Qin Yanran nickte. Als sie den ernsten Blick in Lin Fengs Augen sah, lehnte sie sich an seine Brust und sagte: „Solange es dir gut geht, ist das alles, was zählt.“
„Keine Sorge, ich plane sogar, noch einen Wurf Affen mit dir zu bekommen!“, sagte Lin Feng mit einem leisen Lachen und blickte nach unten.
Als Qin Yanran Lin Fengs Worte hörte, lief sie augenblicklich rot an.

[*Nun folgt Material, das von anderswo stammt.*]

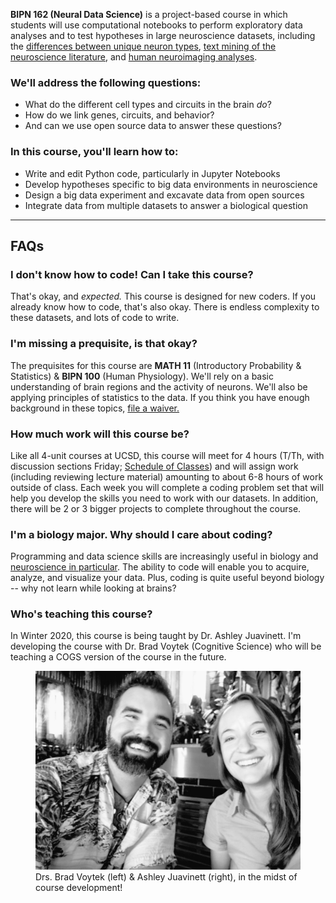 <b>BIPN 162 (Neural Data Science)</b> is a project-based course in which students will use computational notebooks to perform exploratory data analyses and to test hypotheses in large neuroscience datasets, including the <a href="https://portal.brain-map.org/">differences between unique neuron types</a>, <a href="https://lisc-tools.github.io/lisc/index.html">text mining of the neuroscience literature</a>, and <a href="https://neurosynth.org/">human neuroimaging analyses</a>.

### We'll address the following questions:
* What do the different cell types and circuits in the brain <i>do</i>?
* How do we link genes, circuits, and behavior?
* And can we use open source data to answer these questions?

### In this course, you'll learn how to:
* Write and edit Python code, particularly in Jupyter Notebooks
* Develop hypotheses specific to big data environments in neuroscience
* Design a big data experiment and excavate data from open sources
* Integrate data from multiple datasets to answer a biological question


<hr>

## FAQs

### I don't know how to code! Can I take this course?
That's okay, and <i>expected.</i> This course is designed for new coders. If you already know how to code, that's also okay. There is endless complexity to these datasets, and lots of code to write.

### I'm missing a prequisite, is that okay?
The prequisites for this course are <b>MATH 11</b> (Introductory Probability & Statistics) & <b>BIPN 100</b> (Human Physiology). We'll rely on a basic understanding of brain regions and the activity of neurons. We'll also be applying principles of statistics to the data. If you think you have enough background in these topics, <a href="https://biology.ucsd.edu/education/undergrad/course/prereq.html">file a waiver.</a>

### How much work will this course be?
Like all 4-unit courses at UCSD, this course will meet for 4 hours (T/Th, with discussion sections Friday; <a href="https://act.ucsd.edu/scheduleOfClasses/scheduleOfClassesStudent.htm">Schedule of Classes</a>) and will assign work (including reviewing lecture material) amounting to about 6-8 hours of work outside of class. Each week you will complete a coding problem set that will help you develop the skills you need to work with our datasets. In addition, there will be 2 or 3 bigger projects to complete throughout the course.

### I'm a biology major. Why should I care about coding?
Programming and data science skills are increasingly useful in biology and <a href="https://medium.com/the-spike/a-neural-data-science-how-and-why-d7e3969086f2">neuroscience in particular</a>. The ability to code will enable you to acquire, analyze, and visualize your data. Plus, coding is quite useful beyond biology -- why not learn while looking at brains?

### Who's teaching this course?
In Winter 2020, this course is being taught by Dr. Ashley Juavinett. I'm developing the course with Dr. Brad Voytek (Cognitive Science) who will be teaching a COGS version of the course in the future.

<figure>
 <img src="https://github.com/BIPN162/BIPN162.github.io/blob/master/assets/AshleyBrad.jpeg?raw=true" alt="instructors"/>
 <figcaption>
 Drs. Brad Voytek (left) & Ashley Juavinett (right), in the midst of course development!
 </figcaption>
</figure>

Sie boxte Lin Feng sanft gegen die Brust und sagte: „Du bist so nervig!“ Dabei stieß sie ein kokettes Geräusch aus, und ihre Augen funkelten vor betörender Schüchternheit und Schönheit.
"Aber da die Familie Huang nun mal so ist, sollten wir sie nicht weiter belästigen. Lasst uns das einfach regeln und gehen", sagte Qin Yanran leise und hielt Lin Fengs Hand.
„Keine Sorge, ich hege keinen Groll gegen die Familie Huang, daher werde ich sie natürlich nicht verfolgen.“ Lin Feng hielt einen Moment inne und sagte leise: „Als Nächstes müssen wir ein ausführliches Gespräch mit dieser Frau, Shi Ningxue, führen.“
Lin Feng kicherte leise, seine Augen verrieten eine Gleichgültigkeit, die Qin Yanran nur schwer nachvollziehen konnte.
Als Qin Yanran Lin Fengs Gesichtsausdruck sah, hielt sie einen Moment inne. Sie wusste, dass Lin Feng, nachdem er bereits gesprochen hatte, bestimmt zurückkehren und seine Aufgabe beenden würde.
Das war Lin Feng, und auch Lin Fengs Xinghe. Das wusste er schon lange. Vielleicht nickte er deshalb, nachdem er Lin Fengs Worte gehört hatte.
Da es Lin Feng gefällt, lass ihn gehen. So ist er vielleicht glücklicher!
Bei diesem Gedanken atmete Qin Yanran erleichtert auf.
"Sollen wir jetzt nachsehen?", fragte Qin Yanran leise.
„Du brauchst nicht zu gehen. Irgendetwas hat dort die Fäden in der Hand. Lass uns hierbleiben und nach Ziyi sehen. Ziyis Zustand ist nicht gut; sie braucht wohl etwas Zeit, um sich zu erholen“, sagte Lin Feng leise.
„Bruder Lin, Schwester Yanran, ihr könnt gehen, wenn ihr wollt. Ich bleibe hier und passe auf Schwester Ziyi auf.“ Qianqian hielt einen Moment inne und sagte leise: „Hier ist die Formation, die ihr aufgestellt habt, und auch der alte Mann Huang und Deng Jiajia sind hier, also könnt ihr gehen, wenn ihr wollt.“
Qianqians Lippen waren leicht warm, als sie leise sagte: „Die Zeit drängt jetzt. Wenn wir die Dinge hier so schnell wie möglich erledigen könnten, wäre das das beste Ergebnis, und Bruder Lin hätte genügend Zeit, seine Arbeit zu beenden.“
Qianqian blickte die beiden an und sagte leise.
Natürlich verstand sie Qin Yanrans Gedanken. Schließlich wollte Qin Yanran unbedingt zurückkehren, da sie schon viele Jahre hier umhergeirrt war.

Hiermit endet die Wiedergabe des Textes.